Work instructions: Say how many lines below have "gitee" in them, giving the number alone.

Records provided:
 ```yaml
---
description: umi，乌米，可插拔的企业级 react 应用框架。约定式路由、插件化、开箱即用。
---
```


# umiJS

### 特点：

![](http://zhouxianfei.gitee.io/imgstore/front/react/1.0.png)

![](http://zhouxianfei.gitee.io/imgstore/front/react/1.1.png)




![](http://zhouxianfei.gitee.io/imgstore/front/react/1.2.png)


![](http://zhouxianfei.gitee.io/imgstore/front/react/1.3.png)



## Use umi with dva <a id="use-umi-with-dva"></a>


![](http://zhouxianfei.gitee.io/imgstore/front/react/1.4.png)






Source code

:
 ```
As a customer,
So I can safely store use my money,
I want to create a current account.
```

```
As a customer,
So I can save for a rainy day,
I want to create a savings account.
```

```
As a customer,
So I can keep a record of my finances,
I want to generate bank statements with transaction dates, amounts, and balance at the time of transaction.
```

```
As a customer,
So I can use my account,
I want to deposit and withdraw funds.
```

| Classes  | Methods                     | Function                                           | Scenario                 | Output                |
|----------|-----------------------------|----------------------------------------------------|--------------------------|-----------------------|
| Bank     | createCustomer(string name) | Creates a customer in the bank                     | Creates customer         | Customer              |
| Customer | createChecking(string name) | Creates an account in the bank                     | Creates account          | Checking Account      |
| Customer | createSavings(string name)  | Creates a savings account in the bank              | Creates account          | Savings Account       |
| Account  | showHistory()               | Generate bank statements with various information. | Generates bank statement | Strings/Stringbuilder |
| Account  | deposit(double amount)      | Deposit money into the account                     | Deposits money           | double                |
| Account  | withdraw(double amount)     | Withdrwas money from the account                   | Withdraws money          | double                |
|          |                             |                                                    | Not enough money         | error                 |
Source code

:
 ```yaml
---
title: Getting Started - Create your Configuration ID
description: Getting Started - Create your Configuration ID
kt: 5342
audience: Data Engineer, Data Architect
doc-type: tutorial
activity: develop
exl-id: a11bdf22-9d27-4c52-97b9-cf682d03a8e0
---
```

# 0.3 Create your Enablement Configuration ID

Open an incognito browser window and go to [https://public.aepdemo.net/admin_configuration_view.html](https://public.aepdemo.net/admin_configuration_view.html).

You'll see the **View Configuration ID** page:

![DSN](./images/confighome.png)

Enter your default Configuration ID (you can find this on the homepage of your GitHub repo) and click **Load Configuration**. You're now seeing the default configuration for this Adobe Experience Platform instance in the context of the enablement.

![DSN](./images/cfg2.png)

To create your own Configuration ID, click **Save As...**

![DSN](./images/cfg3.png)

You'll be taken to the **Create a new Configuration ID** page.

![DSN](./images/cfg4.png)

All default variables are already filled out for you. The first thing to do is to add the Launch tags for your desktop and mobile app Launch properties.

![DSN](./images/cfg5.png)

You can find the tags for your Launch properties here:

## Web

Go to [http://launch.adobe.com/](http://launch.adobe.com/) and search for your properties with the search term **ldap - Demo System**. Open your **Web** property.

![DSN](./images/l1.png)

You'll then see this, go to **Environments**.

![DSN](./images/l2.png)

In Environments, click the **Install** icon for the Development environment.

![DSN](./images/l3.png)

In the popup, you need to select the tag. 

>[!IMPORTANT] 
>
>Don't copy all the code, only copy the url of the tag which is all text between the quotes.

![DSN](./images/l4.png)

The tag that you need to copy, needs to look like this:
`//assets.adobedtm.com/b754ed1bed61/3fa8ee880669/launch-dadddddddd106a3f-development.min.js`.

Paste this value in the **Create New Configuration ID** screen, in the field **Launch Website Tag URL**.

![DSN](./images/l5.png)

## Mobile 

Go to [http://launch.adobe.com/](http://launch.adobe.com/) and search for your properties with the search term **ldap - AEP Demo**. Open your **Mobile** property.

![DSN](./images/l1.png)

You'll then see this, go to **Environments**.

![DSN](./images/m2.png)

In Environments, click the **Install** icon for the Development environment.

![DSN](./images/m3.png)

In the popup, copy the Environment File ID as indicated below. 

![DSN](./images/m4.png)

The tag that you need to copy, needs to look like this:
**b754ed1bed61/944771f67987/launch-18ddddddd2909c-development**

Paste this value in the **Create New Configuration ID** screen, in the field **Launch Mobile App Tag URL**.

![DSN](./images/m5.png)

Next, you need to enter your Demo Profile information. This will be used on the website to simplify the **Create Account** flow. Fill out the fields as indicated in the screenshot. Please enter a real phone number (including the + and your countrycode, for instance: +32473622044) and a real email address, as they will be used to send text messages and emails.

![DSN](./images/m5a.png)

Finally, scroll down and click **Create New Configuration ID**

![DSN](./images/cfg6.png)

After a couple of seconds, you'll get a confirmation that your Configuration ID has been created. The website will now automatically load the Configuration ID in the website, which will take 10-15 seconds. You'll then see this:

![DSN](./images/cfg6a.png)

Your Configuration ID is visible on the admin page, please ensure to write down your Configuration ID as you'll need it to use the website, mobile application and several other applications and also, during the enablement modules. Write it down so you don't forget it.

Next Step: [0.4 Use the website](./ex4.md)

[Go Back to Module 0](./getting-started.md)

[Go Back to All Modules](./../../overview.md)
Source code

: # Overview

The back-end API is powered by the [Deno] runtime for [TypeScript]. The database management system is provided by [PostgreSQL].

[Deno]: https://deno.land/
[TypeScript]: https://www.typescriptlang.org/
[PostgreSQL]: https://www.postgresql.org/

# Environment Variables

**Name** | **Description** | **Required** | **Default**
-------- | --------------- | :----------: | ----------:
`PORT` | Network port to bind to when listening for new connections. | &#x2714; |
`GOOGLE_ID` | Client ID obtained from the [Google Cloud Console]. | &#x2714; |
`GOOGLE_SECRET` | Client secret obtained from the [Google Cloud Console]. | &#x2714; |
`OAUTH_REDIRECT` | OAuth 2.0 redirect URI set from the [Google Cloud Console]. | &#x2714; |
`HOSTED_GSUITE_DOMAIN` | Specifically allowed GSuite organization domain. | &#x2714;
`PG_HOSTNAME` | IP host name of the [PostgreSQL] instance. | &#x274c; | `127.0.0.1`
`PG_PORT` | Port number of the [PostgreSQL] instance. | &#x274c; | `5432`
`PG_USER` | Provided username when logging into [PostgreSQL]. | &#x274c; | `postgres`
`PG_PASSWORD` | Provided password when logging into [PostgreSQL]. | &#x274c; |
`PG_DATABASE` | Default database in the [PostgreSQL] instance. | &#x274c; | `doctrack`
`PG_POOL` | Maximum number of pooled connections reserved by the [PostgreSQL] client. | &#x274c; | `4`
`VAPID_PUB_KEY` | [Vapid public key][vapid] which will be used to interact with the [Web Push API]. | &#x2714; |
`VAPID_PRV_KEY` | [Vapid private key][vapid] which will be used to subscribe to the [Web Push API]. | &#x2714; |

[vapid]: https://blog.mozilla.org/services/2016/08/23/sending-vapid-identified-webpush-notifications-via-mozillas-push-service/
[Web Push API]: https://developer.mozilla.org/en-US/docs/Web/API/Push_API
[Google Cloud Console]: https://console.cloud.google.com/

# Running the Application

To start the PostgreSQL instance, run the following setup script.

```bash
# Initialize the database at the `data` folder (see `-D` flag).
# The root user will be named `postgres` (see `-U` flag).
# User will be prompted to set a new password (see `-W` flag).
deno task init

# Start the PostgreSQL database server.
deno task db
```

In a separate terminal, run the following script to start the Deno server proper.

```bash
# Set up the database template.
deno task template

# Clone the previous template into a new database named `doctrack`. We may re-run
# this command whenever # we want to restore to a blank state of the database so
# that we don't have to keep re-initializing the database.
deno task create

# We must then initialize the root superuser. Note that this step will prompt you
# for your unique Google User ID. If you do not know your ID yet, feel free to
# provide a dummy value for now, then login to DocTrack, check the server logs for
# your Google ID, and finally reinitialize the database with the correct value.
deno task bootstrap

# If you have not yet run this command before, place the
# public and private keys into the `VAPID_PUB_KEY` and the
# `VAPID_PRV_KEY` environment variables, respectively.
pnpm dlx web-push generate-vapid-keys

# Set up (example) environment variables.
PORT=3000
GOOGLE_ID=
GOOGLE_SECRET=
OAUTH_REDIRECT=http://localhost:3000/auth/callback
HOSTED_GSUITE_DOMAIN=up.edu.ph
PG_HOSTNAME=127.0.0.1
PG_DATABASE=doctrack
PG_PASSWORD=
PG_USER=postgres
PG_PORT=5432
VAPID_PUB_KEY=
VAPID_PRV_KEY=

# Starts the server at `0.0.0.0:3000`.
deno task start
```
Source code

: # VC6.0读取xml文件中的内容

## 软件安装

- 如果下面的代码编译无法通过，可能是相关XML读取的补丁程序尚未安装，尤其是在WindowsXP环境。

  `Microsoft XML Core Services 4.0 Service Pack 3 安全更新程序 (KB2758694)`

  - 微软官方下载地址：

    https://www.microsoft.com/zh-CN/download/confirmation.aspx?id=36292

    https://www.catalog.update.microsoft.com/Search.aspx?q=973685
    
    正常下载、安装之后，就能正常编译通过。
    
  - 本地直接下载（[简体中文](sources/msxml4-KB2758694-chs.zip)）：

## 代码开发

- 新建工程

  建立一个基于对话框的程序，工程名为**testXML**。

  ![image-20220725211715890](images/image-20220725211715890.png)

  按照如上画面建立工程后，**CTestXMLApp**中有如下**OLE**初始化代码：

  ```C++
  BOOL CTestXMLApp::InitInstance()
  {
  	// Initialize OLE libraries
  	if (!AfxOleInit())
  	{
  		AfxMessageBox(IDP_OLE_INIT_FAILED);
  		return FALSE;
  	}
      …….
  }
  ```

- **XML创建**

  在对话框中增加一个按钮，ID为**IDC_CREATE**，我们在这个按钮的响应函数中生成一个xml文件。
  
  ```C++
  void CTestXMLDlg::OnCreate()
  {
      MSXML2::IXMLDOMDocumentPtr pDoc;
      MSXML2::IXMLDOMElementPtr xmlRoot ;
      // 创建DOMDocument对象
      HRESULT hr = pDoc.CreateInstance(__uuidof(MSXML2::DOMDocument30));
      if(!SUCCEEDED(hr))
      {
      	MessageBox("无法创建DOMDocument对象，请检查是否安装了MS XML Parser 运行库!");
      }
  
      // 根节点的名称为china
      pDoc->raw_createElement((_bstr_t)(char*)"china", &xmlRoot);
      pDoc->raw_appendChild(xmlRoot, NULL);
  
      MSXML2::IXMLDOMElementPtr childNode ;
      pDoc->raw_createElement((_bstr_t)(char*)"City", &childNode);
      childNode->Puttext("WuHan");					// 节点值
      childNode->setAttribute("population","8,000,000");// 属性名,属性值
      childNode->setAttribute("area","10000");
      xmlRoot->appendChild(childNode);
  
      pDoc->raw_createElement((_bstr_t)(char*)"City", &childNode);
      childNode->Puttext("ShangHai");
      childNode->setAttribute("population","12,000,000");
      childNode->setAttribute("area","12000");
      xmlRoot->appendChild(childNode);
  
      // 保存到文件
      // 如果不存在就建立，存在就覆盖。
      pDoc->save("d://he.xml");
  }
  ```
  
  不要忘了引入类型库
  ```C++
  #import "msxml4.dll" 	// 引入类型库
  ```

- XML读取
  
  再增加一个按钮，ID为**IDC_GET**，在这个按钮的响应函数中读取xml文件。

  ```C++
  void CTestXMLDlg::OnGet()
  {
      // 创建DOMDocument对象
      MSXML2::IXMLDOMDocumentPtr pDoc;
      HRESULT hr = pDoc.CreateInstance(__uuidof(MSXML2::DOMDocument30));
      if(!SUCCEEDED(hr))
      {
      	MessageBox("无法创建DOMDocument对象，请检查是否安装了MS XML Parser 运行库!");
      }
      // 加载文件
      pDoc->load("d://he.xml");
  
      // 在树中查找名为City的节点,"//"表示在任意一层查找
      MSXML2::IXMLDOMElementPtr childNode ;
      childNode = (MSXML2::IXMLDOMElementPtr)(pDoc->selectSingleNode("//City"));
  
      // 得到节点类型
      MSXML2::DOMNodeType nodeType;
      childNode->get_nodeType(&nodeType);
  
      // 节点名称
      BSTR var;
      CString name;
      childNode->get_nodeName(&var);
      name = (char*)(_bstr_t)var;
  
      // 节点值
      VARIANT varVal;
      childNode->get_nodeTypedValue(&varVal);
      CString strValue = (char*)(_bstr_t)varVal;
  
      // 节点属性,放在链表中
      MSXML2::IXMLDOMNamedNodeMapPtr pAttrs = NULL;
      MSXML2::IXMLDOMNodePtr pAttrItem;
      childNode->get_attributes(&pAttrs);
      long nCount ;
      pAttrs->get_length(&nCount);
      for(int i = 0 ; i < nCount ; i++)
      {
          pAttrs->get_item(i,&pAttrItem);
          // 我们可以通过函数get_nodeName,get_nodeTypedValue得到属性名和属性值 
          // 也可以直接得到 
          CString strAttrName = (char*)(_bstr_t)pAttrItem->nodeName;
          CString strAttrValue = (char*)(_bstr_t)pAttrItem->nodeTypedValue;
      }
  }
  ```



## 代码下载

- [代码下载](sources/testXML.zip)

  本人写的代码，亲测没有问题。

Answer for this exercise: 5